PROVIDED RECORDS: Begin

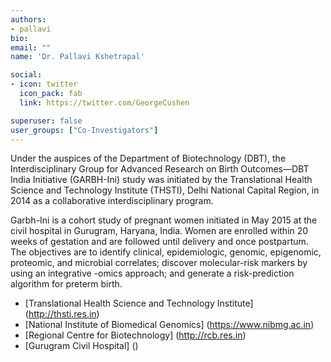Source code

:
 ```yaml
---
authors:
- pallavi
bio: 
email: ""
name: 'Dr. Pallavi Kshetrapal'

social:
- icon: twitter
  icon_pack: fab
  link: https://twitter.com/GeorgeCushen

superuser: false
user_groups: ["Co-Investigators"]
---
```


Under the auspices of the Department of Biotechnology (DBT), the Interdisciplinary Group for Advanced Research on Birth Outcomes—DBT India Initiative (GARBH-Ini) study was initiated by the Translational Health Science and Technology Institute (THSTI), Delhi National Capital Region, in 2014 as a collaborative interdisciplinary program.

Garbh-Ini is a cohort study of pregnant women initiated in May 2015 at the civil hospital in Gurugram, Haryana, India. Women are enrolled within 20 weeks of gestation and are followed until delivery and once postpartum. The objectives are to identify clinical, epidemiologic, genomic, epigenomic, proteomic, and microbial correlates; discover molecular-risk markers by using an integrative -omics approach; and generate a risk-prediction algorithm for preterm birth.


* [Translational Health Science and Technology Institute] (http://thsti.res.in)
* [National Institute of Biomedical Genomics] (https://www.nibmg.ac.in)
* [Regional Centre for Biotechnology] (http://rcb.res.in)
* [Gurugram Civil Hospital] ()
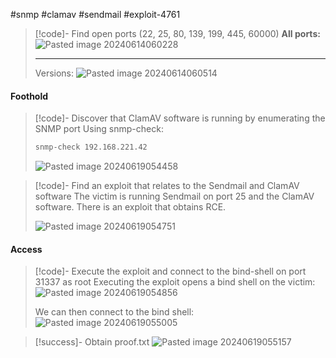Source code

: #snmp #clamav #sendmail #exploit-4761

>[!code]- Find open ports (22, 25, 80, 139, 199, 445, 60000)
>**All ports:**
>![Pasted image 20240614060228](Pasted%20image%2020240614060228.png)
>
>___
>
>Versions:
>![Pasted image 20240614060514](Pasted%20image%2020240614060514.png)
#### Foothold

>[!code]- Discover that ClamAV software is running by enumerating the SNMP port
>Using snmp-check:
>```bash
>snmp-check 192.168.221.42
>```
>![Pasted image 20240619054458](Pasted%20image%2020240619054458.png)

>[!code]- Find an exploit that relates to the Sendmail and ClamAV software
>The victim is running Sendmail on port 25 and the ClamAV software. There is an exploit that obtains RCE.
>
>![Pasted image 20240619054751](Pasted%20image%2020240619054751.png)
#### Access

>[!code]- Execute the exploit and connect to the bind-shell on port 31337 as root
>Executing the exploit opens a bind shell on the victim:
>![Pasted image 20240619054856](Pasted%20image%2020240619054856.png)
>
>We can then connect to the bind shell:
>![Pasted image 20240619055005](Pasted%20image%2020240619055005.png)

>[!success]- Obtain proof.txt
>![Pasted image 20240619055157](Pasted%20image%2020240619055157.png)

PROVIDED RECORDS: End

* **PROBLEM**
Starting from the records above, filter out all lines except those containing the word "ports".

* **REPLY**
>[!code]- Find open ports (22, 25, 80, 139, 199, 445, 60000)
>**All ports:**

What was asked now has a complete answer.